10歳の勇者
最終回はいつものゲームの世界ではなく、現実の世界が舞台となっています。
「兄ちゃん、ゲーム貸してよ。」
少年が兄のゲーム機に手を伸ばす。しかし兄は少年には渡さないよう、ゲーム機を高いところへ置いた。そして一言少年に言い放つ。
「お前には早い。」
「意地悪!」
少年の顔を見ようともしない兄の背中に怒鳴りかけるが彼は振り向かなかった。
「いいもん。椅子があるから。」
少し危ないが気にしない。少年は木の椅子の上に兄の本を何冊か積み上げる。その上でさらに背伸びするとゲーム機に指が届いた。
「やった!」
しかし、少年が声を上げた途端に椅子がぐらつき、ゲーム機ごと少年は椅子から落ちた。
「壊れてない?!」
兄のゲーム機が壊れたとなればどれほど怒られるだろう。少年は恐る恐る目の前のゲーム機を見つめる。運良く、少年が掴んだままの状態で傷はついていなかった。
「よし、やろうっと。」
少年の最近のお気に入りは自分が勇者となり、魔王を倒して街を平和にするゲームだ。自分の思い通りになることが何よりも嬉しいのである。
「あ、魔物。こいつの素材は高いんだよな。」
少年は目の前の魔物に刃を向けるよう、勇者を操作した。Aボタンを躊躇せずに押し、一瞬で魔物を消し炭にする。
「ゲームって魔物を倒す瞬間が一番面白いな。」
少年は普通の人間だ。
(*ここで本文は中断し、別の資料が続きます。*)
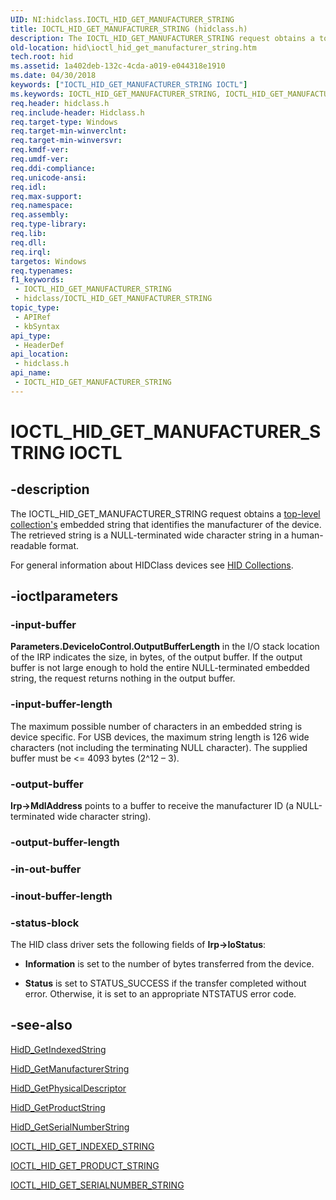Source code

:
 ```yaml
---
UID: NI:hidclass.IOCTL_HID_GET_MANUFACTURER_STRING
title: IOCTL_HID_GET_MANUFACTURER_STRING (hidclass.h)
description: The IOCTL_HID_GET_MANUFACTURER_STRING request obtains a top-level collection's embedded string that identifies the manufacturer of the device.
old-location: hid\ioctl_hid_get_manufacturer_string.htm
tech.root: hid
ms.assetid: 1a402deb-132c-4cda-a019-e044318e1910
ms.date: 04/30/2018
keywords: ["IOCTL_HID_GET_MANUFACTURER_STRING IOCTL"]
ms.keywords: IOCTL_HID_GET_MANUFACTURER_STRING, IOCTL_HID_GET_MANUFACTURER_STRING control, IOCTL_HID_GET_MANUFACTURER_STRING control code [Human Input Devices], hid.ioctl_hid_get_manufacturer_string, hidclass/IOCTL_HID_GET_MANUFACTURER_STRING, hidioreq_05724f70-c708-4f9a-ba51-fa2edabf56ed.xml
req.header: hidclass.h
req.include-header: Hidclass.h
req.target-type: Windows
req.target-min-winverclnt: 
req.target-min-winversvr: 
req.kmdf-ver: 
req.umdf-ver: 
req.ddi-compliance: 
req.unicode-ansi: 
req.idl: 
req.max-support: 
req.namespace: 
req.assembly: 
req.type-library: 
req.lib: 
req.dll: 
req.irql: 
targetos: Windows
req.typenames: 
f1_keywords:
 - IOCTL_HID_GET_MANUFACTURER_STRING
 - hidclass/IOCTL_HID_GET_MANUFACTURER_STRING
topic_type:
 - APIRef
 - kbSyntax
api_type:
 - HeaderDef
api_location:
 - hidclass.h
api_name:
 - IOCTL_HID_GET_MANUFACTURER_STRING
---
```


# IOCTL_HID_GET_MANUFACTURER_STRING IOCTL

## -description

The IOCTL_HID_GET_MANUFACTURER_STRING request obtains a [top-level collection's](/windows-hardware/drivers/hid/top-level-collections) embedded string that identifies the manufacturer of the device. The retrieved string is a NULL-terminated wide character string in a human-readable format.

For general information about HIDClass devices see [HID Collections](/windows-hardware/drivers/hid/hid-collections).

## -ioctlparameters

### -input-buffer

**Parameters.DeviceIoControl.OutputBufferLength** in the I/O stack location of the IRP indicates the size, in bytes, of the output buffer. If the output buffer is not large enough to hold the entire NULL-terminated embedded string, the request returns nothing in the output buffer.

### -input-buffer-length

The maximum possible number of characters in an embedded string is device specific. For USB devices, the maximum string length is 126 wide characters (not including the terminating NULL character). The supplied buffer must be <= 4093 bytes (2^12 – 3).

### -output-buffer

**Irp->MdlAddress** points to a buffer to receive the manufacturer ID (a NULL-terminated wide character string).

### -output-buffer-length

### -in-out-buffer

### -inout-buffer-length

### -status-block

The HID class driver sets the following fields of **Irp->IoStatus**:

- **Information** is set to the number of bytes transferred from the device.

- **Status** is set to STATUS_SUCCESS if the transfer completed without error. Otherwise, it is set to an appropriate NTSTATUS error code.

## -see-also

[HidD_GetIndexedString](/windows-hardware/drivers/ddi/hidsdi/nf-hidsdi-hidd_getindexedstring)

[HidD_GetManufacturerString](/windows-hardware/drivers/ddi/hidsdi/nf-hidsdi-hidd_getmanufacturerstring)

[HidD_GetPhysicalDescriptor](/windows-hardware/drivers/ddi/hidsdi/nf-hidsdi-hidd_getphysicaldescriptor)

[HidD_GetProductString](/windows-hardware/drivers/ddi/hidsdi/nf-hidsdi-hidd_getproductstring)

[HidD_GetSerialNumberString](/windows-hardware/drivers/ddi/hidsdi/nf-hidsdi-hidd_getserialnumberstring)

[IOCTL_HID_GET_INDEXED_STRING](/windows-hardware/drivers/ddi/hidclass/ni-hidclass-ioctl_hid_get_indexed_string)

[IOCTL_HID_GET_PRODUCT_STRING](/windows-hardware/drivers/ddi/hidclass/ni-hidclass-ioctl_hid_get_product_string)

[IOCTL_HID_GET_SERIALNUMBER_STRING](/windows-hardware/drivers/ddi/hidclass/ni-hidclass-ioctl_hid_get_serialnumber_string)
リアルの世界の常識を知っているし、サイコパスでもない。ただ、ゲームはゲームと思う普通の少年である。そんな彼は今日もキャラクターに恐れられている。
初めて小説家になろう、で投稿した物語がこの勇者に告ぐ、でした。たくさんの方に読んでいただくことができ、とても幸せです。またこの村人たちのその後でも書いてみたいなと思います。